Dataset records

+ + + +

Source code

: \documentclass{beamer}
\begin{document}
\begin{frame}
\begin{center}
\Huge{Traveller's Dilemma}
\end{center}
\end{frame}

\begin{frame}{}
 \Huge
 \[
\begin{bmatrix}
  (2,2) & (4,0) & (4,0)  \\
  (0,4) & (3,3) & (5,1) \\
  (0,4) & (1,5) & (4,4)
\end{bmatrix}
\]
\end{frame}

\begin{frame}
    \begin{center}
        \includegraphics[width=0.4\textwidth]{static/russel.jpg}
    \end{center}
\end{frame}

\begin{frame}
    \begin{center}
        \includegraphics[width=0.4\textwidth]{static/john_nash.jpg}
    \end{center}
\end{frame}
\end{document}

+ + + +

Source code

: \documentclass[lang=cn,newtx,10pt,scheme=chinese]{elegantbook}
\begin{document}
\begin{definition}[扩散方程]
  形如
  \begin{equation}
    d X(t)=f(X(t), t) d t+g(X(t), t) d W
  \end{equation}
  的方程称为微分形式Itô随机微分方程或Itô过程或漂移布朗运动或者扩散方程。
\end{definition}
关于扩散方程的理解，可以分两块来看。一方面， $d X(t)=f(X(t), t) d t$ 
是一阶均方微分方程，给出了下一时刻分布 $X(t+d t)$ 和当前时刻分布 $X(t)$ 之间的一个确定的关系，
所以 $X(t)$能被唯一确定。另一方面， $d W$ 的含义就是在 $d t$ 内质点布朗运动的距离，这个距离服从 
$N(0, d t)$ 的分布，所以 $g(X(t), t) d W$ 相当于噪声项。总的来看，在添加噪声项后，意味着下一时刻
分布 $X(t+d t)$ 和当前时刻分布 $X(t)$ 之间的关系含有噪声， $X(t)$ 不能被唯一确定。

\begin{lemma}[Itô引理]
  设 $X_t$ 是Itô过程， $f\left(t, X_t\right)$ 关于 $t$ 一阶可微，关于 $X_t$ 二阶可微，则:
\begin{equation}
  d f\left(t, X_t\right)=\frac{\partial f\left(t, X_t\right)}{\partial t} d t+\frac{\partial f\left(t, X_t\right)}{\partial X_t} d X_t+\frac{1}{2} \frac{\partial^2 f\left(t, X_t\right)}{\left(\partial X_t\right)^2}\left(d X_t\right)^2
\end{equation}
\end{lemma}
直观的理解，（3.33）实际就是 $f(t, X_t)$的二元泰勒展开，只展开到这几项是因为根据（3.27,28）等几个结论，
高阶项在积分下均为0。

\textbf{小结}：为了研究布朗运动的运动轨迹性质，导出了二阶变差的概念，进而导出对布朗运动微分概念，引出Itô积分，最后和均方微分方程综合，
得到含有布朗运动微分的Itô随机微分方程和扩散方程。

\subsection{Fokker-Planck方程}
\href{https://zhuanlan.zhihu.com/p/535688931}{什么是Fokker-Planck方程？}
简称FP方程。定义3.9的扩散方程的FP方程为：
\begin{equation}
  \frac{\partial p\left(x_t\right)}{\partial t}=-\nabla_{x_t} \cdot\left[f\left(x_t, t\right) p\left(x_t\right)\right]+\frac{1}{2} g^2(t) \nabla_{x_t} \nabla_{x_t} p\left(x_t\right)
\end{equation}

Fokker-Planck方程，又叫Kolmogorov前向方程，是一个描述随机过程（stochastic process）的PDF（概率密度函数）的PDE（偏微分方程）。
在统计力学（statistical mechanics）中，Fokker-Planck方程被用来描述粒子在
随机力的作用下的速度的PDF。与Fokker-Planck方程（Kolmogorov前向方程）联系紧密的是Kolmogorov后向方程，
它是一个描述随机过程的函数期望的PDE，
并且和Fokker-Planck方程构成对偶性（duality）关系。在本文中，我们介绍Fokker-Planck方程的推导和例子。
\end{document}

+ + + +

TASK GOAL
Which lines of the data contain the string "static"? Copy each of them.

ANSWER BELOW
        \includegraphics[width=0.4\textwidth]{static/russel.jpg}
        \includegraphics[width=0.4\textwidth]{static/john_nash.jpg}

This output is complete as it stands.